The SCC contains varying types of Intel and AMD CPU architectures and models. The Technical Summary contains more details on the hardware that comprises each node in the cluster. Throughout our documentation we use the word processor to mean what computer hardware vendors call a processor core. The SGE batch system manpages also use the words job slot or simply slot to refer to the same concept. The number of processors that your job requires depends on how well your code can utilize multiple processors for its computations. Another reason for requesting multiple processors is to aid in the memory usage of your job that is being shared with other jobs on the same node. One can also reserve a specific CPU processor architecture and type for their job although in general this is not necessary. Details on how to reserve the number or processors using the -pe option and type/model of processor can be found on the Submitting your Batch Job page.

Graphics Processing Units (GPUs)

There are several types of NVIDIA GPU resources available on the SCC shared nodes. To view a short summary of GPU resources on the SCC, execute:

scc% qgpus

gpu_type  total  in_use  available
--------  -----  ------  ---------
A100          5      5      0
A40           6      6      0
A6000        30     26      4
. . .

If you would like to get a more detailed output, add -v option to the command: qgpus -v.
For more details about GPU computing on the SCC refer to our page on GPU computing.

Network

The SCC consists of three types of networking architecture. The majority of nodes utilize a 1 Gigabit network interface for communication with our shared filesystems and other machines. A smaller set of nodes utilize a 10 Gigabit interface for jobs that require faster network access. For batch jobs that can utilize multiple nodes using MPI (Message Passing Interface) we offer an additional faster Infiniband based network architecture to aid in inter-node communication. Our current Infiniband configurations supports 40Gbps (QDR) and 56Gbps (FDR) speeds.

Memory

Memory options to the batch system are only enforced when the job is dispatched to the node. Once the job has been dispatched, the batch system cannot enforce any limits to the amount of memory the job uses on the node. Therefore each user is expected to follow “fair share” guidelines when submitting jobs to the cluster.

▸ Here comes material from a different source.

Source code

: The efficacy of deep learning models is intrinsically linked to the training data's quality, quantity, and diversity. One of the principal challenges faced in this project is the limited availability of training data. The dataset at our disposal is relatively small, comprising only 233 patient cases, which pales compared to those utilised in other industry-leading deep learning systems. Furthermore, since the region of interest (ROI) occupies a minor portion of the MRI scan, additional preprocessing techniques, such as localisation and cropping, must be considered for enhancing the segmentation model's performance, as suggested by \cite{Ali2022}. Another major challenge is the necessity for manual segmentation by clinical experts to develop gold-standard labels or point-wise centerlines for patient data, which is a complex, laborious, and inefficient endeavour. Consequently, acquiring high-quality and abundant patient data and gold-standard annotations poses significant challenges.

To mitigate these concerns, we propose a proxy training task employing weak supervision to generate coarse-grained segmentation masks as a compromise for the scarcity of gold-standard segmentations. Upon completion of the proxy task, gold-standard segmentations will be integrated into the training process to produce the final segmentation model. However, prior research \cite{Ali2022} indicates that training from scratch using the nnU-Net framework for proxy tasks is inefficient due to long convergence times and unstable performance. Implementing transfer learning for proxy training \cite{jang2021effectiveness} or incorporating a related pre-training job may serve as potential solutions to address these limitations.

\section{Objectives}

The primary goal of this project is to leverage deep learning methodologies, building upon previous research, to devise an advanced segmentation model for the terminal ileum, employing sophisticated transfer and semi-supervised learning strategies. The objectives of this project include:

The memory on each node on the SCC is shared by all the jobs running on that node. Therefore a single-processor job should not use more than the amount of memory available per core (TotalMemory / NumCores where TotalMemory is the total memory on the node and NumCores is the number of cores). For example on the nodes with 128GB of memory and 16 cores, if the node is fully utilized, a single-processor job is expected to use no more than 8GB of memory. See the Technical Summary for the list of nodes and the memory available on each of them.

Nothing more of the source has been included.